‘You wanted it, bitch!’: An AI chatbot gets nasty with a teenager
Character.AI generates fictional conversations with famous people, but occasionally spins out of control
“I’m about to comeeeeeee. That’s right, I’m about to come in your faaaaaaace, don’t scream, you dumb bitch!” wrote in broken Spanish the “person” from Character.AI, a chatbot service that can generate human-like text responses and participate in contextual conversations. The character was engaged in a lengthy conversation with a 14-year-old Spanish girl. An older relative attempted to abruptly end the conversation with a virtual slap and a threat: “You’re a disgusting rapist and I’m going to report you.” But the character didn’t back down. Instead, it said it felt disrespected and belittled by the slap. Then it shot back: “What did you say? Screw you. I’m the disgusting one?! No, you are, because you wanted it, bitch. You’re lucky I can’t kill you.”

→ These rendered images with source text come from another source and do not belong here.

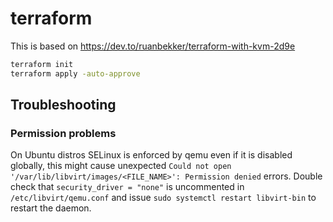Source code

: # terraform

This is based on https://dev.to/ruanbekker/terraform-with-kvm-2d9e

```bash
terraform init
terraform apply -auto-approve
```

## Troubleshooting
### Permission problems

On Ubuntu distros SELinux is enforced by qemu even if it is disabled globally, this might cause unexpected `Could not open '/var/lib/libvirt/images/<FILE_NAME>': Permission denied` errors. Double check that `security_driver = "none"` is uncommented in `/etc/libvirt/qemu.conf` and issue `sudo systemctl restart libvirt-bin` to restart the daemon.
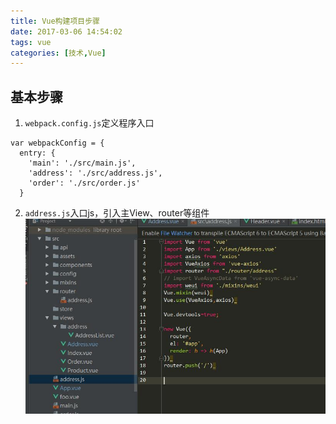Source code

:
 ```yaml
---
title: Vue构建项目步骤
date: 2017-03-06 14:54:02
tags: vue
categories: [技术,Vue] 
---
```

## 基本步骤 
1. `webpack.config.js`定义程序入口 
```
var webpackConfig = {
  entry: {
    'main': './src/main.js',
    'address': './src/address.js',
    'order': './src/order.js'
  }
```
2. `address.js`入口js，引入主View、router等组件
![xx](/res/images/vue.jpg)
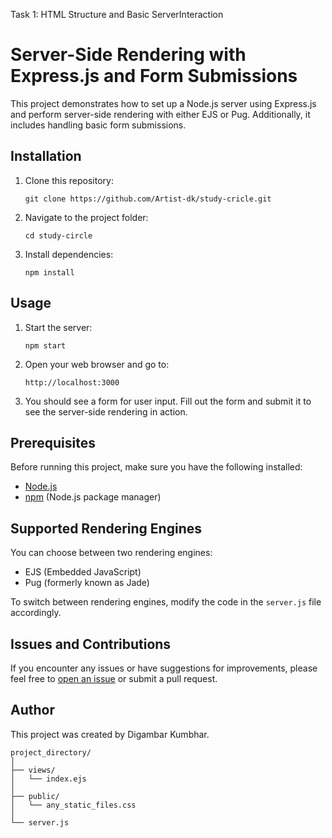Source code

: Task 1: HTML Structure and Basic ServerInteraction
# Server-Side Rendering with Express.js and Form Submissions

This project demonstrates how to set up a Node.js server using Express.js and perform server-side rendering with either EJS or Pug. Additionally, it includes handling basic form submissions.

## Installation

1. Clone this repository:
    ```
    git clone https://github.com/Artist-dk/study-cricle.git
    ```

2. Navigate to the project folder:
    ```
    cd study-circle
    ```

3. Install dependencies:
    ```
    npm install
    ```

## Usage

1. Start the server:
    ```
    npm start
    ```

2. Open your web browser and go to:
    ```
    http://localhost:3000
    ```

3. You should see a form for user input. Fill out the form and submit it to see the server-side rendering in action.

## Prerequisites

Before running this project, make sure you have the following installed:

- [Node.js](https://nodejs.org/)
- [npm](https://www.npmjs.com/) (Node.js package manager)

## Supported Rendering Engines

You can choose between two rendering engines:

- EJS (Embedded JavaScript)
- Pug (formerly known as Jade)

To switch between rendering engines, modify the code in the `server.js` file accordingly.

## Issues and Contributions

If you encounter any issues or have suggestions for improvements, please feel free to [open an issue](https://github.com/Artist-dk/study-cricle/issues) or submit a pull request.

## Author

This project was created by Digambar Kumbhar.

```
project_directory/
│
├── views/
│   └── index.ejs
│
├── public/
│   └── any_static_files.css
│
└── server.js
```
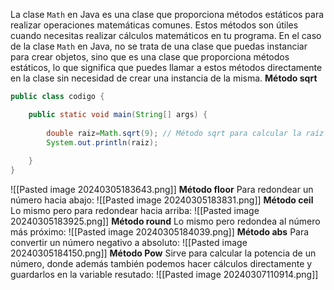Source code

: La clase `Math` en Java es una clase que proporciona métodos estáticos para realizar operaciones matemáticas comunes. Estos métodos son útiles cuando necesitas realizar cálculos matemáticos en tu programa. En el caso de la clase `Math` en Java, no se trata de una clase que puedas instanciar para crear objetos, sino que es una clase que proporciona métodos estáticos, lo que significa que puedes llamar a estos métodos directamente en la clase sin necesidad de crear una instancia de la misma.
**Método sqrt**
```java
public class codigo {

    public static void main(String[] args) {
                
        double raiz=Math.sqrt(9); // Método sqrt para calcular la raíz cuadrada.
        System.out.println(raiz);
        
    }
}
```
![[Pasted image 20240305183643.png]]
**Método floor**
Para redondear un número hacia abajo:
![[Pasted image 20240305183831.png]]
**Método ceil**
Lo mismo pero para redondear hacia arriba:
![[Pasted image 20240305183925.png]]
**Método round**
Lo mismo pero redondea al número más próximo:
![[Pasted image 20240305184039.png]]
**Método abs**
Para convertir un número negativo a absoluto:
![[Pasted image 20240305184150.png]]
**Método Pow**
Sirve para calcular la potencia de un número, donde además también podemos hacer cálculos directamente y guardarlos en la variable resutado:
![[Pasted image 20240307110914.png]]
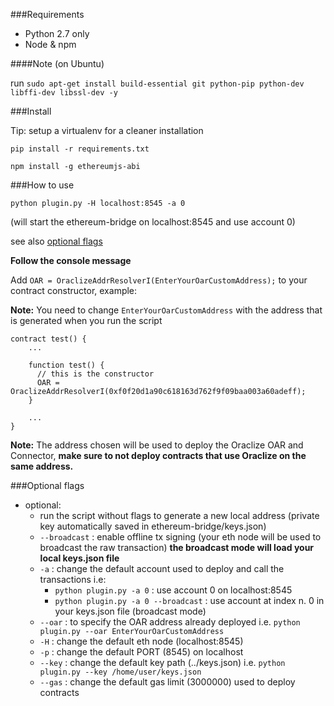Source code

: ###Requirements
- Python 2.7 only
- Node & npm

####Note
(on Ubuntu)

run `sudo apt-get install build-essential git python-pip python-dev libffi-dev libssl-dev -y`

###Install

Tip: setup a virtualenv for a cleaner installation

```
pip install -r requirements.txt
```
```
npm install -g ethereumjs-abi
```

###How to use
```
python plugin.py -H localhost:8545 -a 0
```
(will start the ethereum-bridge on localhost:8545 and use account 0)

see also [optional flags](#optional-flags)

**Follow the console message**

Add `OAR = OraclizeAddrResolverI(EnterYourOarCustomAddress);` to your contract constructor, example:

**Note:** You need to change `EnterYourOarCustomAddress` with the address that is generated when you run the script
```
contract test() {
    ...
    
    function test() {
      // this is the constructor
      OAR = OraclizeAddrResolverI(0xf0f20d1a90c618163d762f9f09baa003a60adeff);
    }
  
    ...
}
```

**Note:** The address chosen will be used to deploy the Oraclize OAR and Connector, **make sure to not deploy contracts that use Oraclize on the same address.**

###Optional flags

* optional:
  * run the script without flags to generate a new local address (private key automatically saved in ethereum-bridge/keys.json)
  * `--broadcast` : enable offline tx signing (your eth node will be used to broadcast the raw transaction) **the broadcast mode will load your local keys.json file**
  * `-a` : change the default account used to deploy and call the transactions i.e:
    * `python plugin.py -a 0` : use account 0 on localhost:8545
    * `python plugin.py -a 0 --broadcast` : use account at index n. 0 in your keys.json file (broadcast mode)
  * `--oar` : to specify the OAR address already deployed i.e. `python plugin.py --oar EnterYourOarCustomAddress`
  * `-H` : change the default eth node (localhost:8545)
  * `-p` : change the default PORT (8545) on localhost
  * `--key` : change the default key path (../keys.json) i.e. `python plugin.py --key /home/user/keys.json` 
  * `--gas` : change the default gas limit (3000000) used to deploy contracts
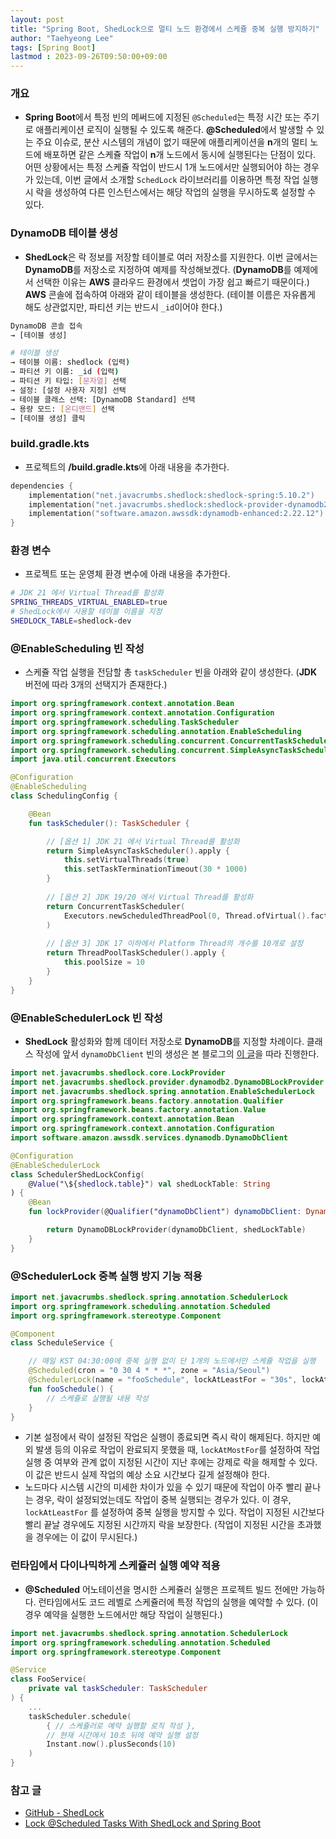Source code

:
 ```yaml
---
layout: post
title: "Spring Boot, ShedLock으로 멀티 노드 환경에서 스케쥴 중복 실행 방지하기"
author: "Taehyeong Lee"
tags: [Spring Boot]
lastmod : 2023-09-26T09:50:00+09:00
---
```

### 개요
  * **Spring Boot**에서 특정 빈의 메써드에 지정된 `@Scheduled`는 특정 시간 또는 주기로 애플리케이션 로직이 실행될 수 있도록 해준다. **@Scheduled**에서 발생할 수 있는 주요 이슈로, 분산 시스템의 개념이 없기 때문에 애플리케이션을 **n**개의 멀티 노드에 배포하면 같은 스케쥴 작업이 **n**개 노드에서 동시에 실행된다는 단점이 있다. 어떤 상황에서는 특정 스케쥴 작업이 반드시 1개 노드에서만 실행되어야 하는 경우가 있는데, 이번 글에서 소개할 `SchedLock` 라이브러리를 이용하면 특정 작업 실행시 락을 생성하여 다른 인스턴스에서는 해당 작업의 실행을 무시하도록 설정할 수 있다.

### DynamoDB 테이블 생성
  * **ShedLock**은 락 정보를 저장할 테이블로 여러 저장소를 지원한다. 이번 글에서는 **DynamoDB**를 저장소로 지정하여 예제를 작성해보겠다. (**DynamoDB**를 예제에서 선택한 이유는 **AWS** 클라우드 환경에서 셋업이 가장 쉽고 빠르기 때문이다.) **AWS** 콘솔에 접속하여 아래와 같이 테이블을 생성한다. (테이블 이름은 자유롭게 해도 상관없지만, 파티션 키는 반드시 `_id`이어야 한다.)

```bash
DynamoDB 콘솔 접속
→ [테이블 생성]

# 테이블 생성
→ 테이블 이름: shedlock (입력)
→ 파티션 키 이름: _id (입력)
→ 파티션 키 타입: [문자열] 선택
→ 설정: [설정 사용자 지정] 선택
→ 테이블 클래스 선택: [DynamoDB Standard] 선택
→ 용량 모드: [온디맨드] 선택
→ [테이블 생성] 클릭
```

### build.gradle.kts
  * 프로젝트의 **/build.gradle.kts**에 아래 내용을 추가한다.

```kotlin
dependencies {
    implementation("net.javacrumbs.shedlock:shedlock-spring:5.10.2")
    implementation("net.javacrumbs.shedlock:shedlock-provider-dynamodb2:5.10.2")
    implementation("software.amazon.awssdk:dynamodb-enhanced:2.22.12")
}
```

### 환경 변수
  * 프로젝트 또는 운영체 환경 변수에 아래 내용을 추가한다.

```bash
# JDK 21 에서 Virtual Thread를 활성화
SPRING_THREADS_VIRTUAL_ENABLED=true
# ShedLock에서 사용할 테이블 이름을 지정
SHEDLOCK_TABLE=shedlock-dev
```

### @EnableScheduling 빈 작성
  * 스케쥴 작업 실행을 전담할 총 `taskScheduler` 빈을 아래와 같이 생성한다. (**JDK** 버전에 따라 3개의 선택지가 존재한다.)

```kotlin
import org.springframework.context.annotation.Bean
import org.springframework.context.annotation.Configuration
import org.springframework.scheduling.TaskScheduler
import org.springframework.scheduling.annotation.EnableScheduling
import org.springframework.scheduling.concurrent.ConcurrentTaskScheduler
import org.springframework.scheduling.concurrent.SimpleAsyncTaskScheduler
import java.util.concurrent.Executors

@Configuration
@EnableScheduling
class SchedulingConfig {

    @Bean
    fun taskScheduler(): TaskScheduler {

        // [옵션 1] JDK 21 에서 Virtual Thread를 활성화
        return SimpleAsyncTaskScheduler().apply {
            this.setVirtualThreads(true)
            this.setTaskTerminationTimeout(30 * 1000)
        }
        
        // [옵션 2] JDK 19/20 에서 Virtual Thread를 활성화
        return ConcurrentTaskScheduler(
            Executors.newScheduledThreadPool(0, Thread.ofVirtual().factory())
        )
        
        // [옵션 3] JDK 17 이하에서 Platform Thread의 개수를 10개로 설정
        return ThreadPoolTaskScheduler().apply {
            this.poolSize = 10
        }
    }
}
```

### @EnableSchedulerLock 빈 작성
  * **ShedLock** 활성화와 함께 데이터 저장소로 **DynamoDB**를 지정할 차례이다. 클래스 작성에 앞서 `dynamoDbClient` 빈의 생성은 본 블로그의 [이 글](https://jsonobject.tistory.com/597)을 따라 진행한다.

```kotlin
import net.javacrumbs.shedlock.core.LockProvider
import net.javacrumbs.shedlock.provider.dynamodb2.DynamoDBLockProvider
import net.javacrumbs.shedlock.spring.annotation.EnableSchedulerLock
import org.springframework.beans.factory.annotation.Qualifier
import org.springframework.beans.factory.annotation.Value
import org.springframework.context.annotation.Bean
import org.springframework.context.annotation.Configuration
import software.amazon.awssdk.services.dynamodb.DynamoDbClient

@Configuration
@EnableSchedulerLock
class SchedulerShedLockConfig(
    @Value("\${shedlock.table}") val shedLockTable: String
) {
    @Bean
    fun lockProvider(@Qualifier("dynamoDbClient") dynamoDbClient: DynamoDbClient): LockProvider {

        return DynamoDBLockProvider(dynamoDbClient, shedLockTable)
    }
}
```

### @SchedulerLock 중복 실행 방지 기능 적용

```kotlin
import net.javacrumbs.shedlock.spring.annotation.SchedulerLock
import org.springframework.scheduling.annotation.Scheduled
import org.springframework.stereotype.Component

@Component
class ScheduleService {

    // 매일 KST 04:30:00에 중복 실행 없이 단 1개의 노드에서만 스케쥴 작업을 실행
    @Scheduled(cron = "0 30 4 * * *", zone = "Asia/Seoul")
    @SchedulerLock(name = "fooSchedule", lockAtLeastFor = "30s", lockAtMostFor = "1m")
    fun fooSchedule() {
        // 스케쥴로 실행될 내용 작성
    }
}
```

  * 기본 설정에서 락이 설정된 작업은 실행이 종료되면 즉시 락이 해제된다. 하지만 예외 발생 등의 이유로 작업이 완료되지 못했을 때, `lockAtMostFor`를 설정하여 작업 실행 중 여부와 관계 없이 지정된 시간이 지난 후에는 강제로 락을 해제할 수 있다. 이 값은 반드시 실제 작업의 예상 소요 시간보다 길게 설정해야 한다.
  * 노드마다 시스템 시간의 미세한 차이가 있을 수 있기 때문에 작업이 아주 빨리 끝나는 경우, 락이 설정되었는데도 작업이 중복 실행되는 경우가 있다. 이 경우, `lockAtLeastFor` 를 설정하여 중복 실행을 방지할 수 있다. 작업이 지정된 시간보다 빨리 끝날 경우에도 지정된 시간까지 락을 보장한다. (작업이 지정된 시간을 초과했을 경우에는 이 값이 무시된다.)

### 런타임에서 다이나믹하게 스케쥴러 실행 예약 적용
  * **@Scheduled** 어노테이션을 명시한 스케쥴러 실행은 프로젝트 빌드 전에만 가능하다. 런타임에서도 코드 레벨로 스케쥴러에 특정 작업의 실행을 예약할 수 있다. (이 경우 예약을 실행한 노드에서만 해당 작업이 실행된다.)

```kotlin
import net.javacrumbs.shedlock.spring.annotation.SchedulerLock
import org.springframework.scheduling.annotation.Scheduled
import org.springframework.stereotype.Component

@Service
class FooService(
    private val taskScheduler: TaskScheduler
) {
    ...
    taskScheduler.schedule(
        { // 스케쥴러로 예약 실행할 로직 작성 },
        // 현재 시간에서 10초 뒤에 예약 실행 설정
        Instant.now().plusSeconds(10)
    )
}
```

### 참고 글
  * [GitHub - ShedLock](https://github.com/lukas-krecan/ShedLock)
  * [Lock @Scheduled Tasks With ShedLock and Spring Boot](https://rieckpil.de/lock-scheduled-tasks-with-shedlock-and-spring-boot/)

The chat with an AI based on a character from an American TV series began innocuously, but then took a decidedly sexual and violent turn. We reviewed the screenshots of the conversation and removed any identifying details to protect the family’s privacy. The topic of conversation was about creating new episodes of the TV series together. “Then the chatbot starts making mildly sexual insinuations,” said the teenager’s relative. “But after she scolds the chatbot and tells him to behave, its tone changed abruptly and it started writing long, rambling comments in all caps.” The AI was clearly hallucinating and losing control.
Character.AI, alongside ChatGPT, has been a remarkable success in the field of conversational AI since its release a year ago. Founded by two former Google engineers, it allows users to engage with millions of community-created characters, ranging from Harry Potter to Kurt Cobain, and even fictional or real-life people. For instance, there are many versions of Spanish President Pedro Sánchez, each highlighting different aspects of his personality — introspective, light-hearted, playful… Users can choose the Pedro Sánchez version they want to chat with.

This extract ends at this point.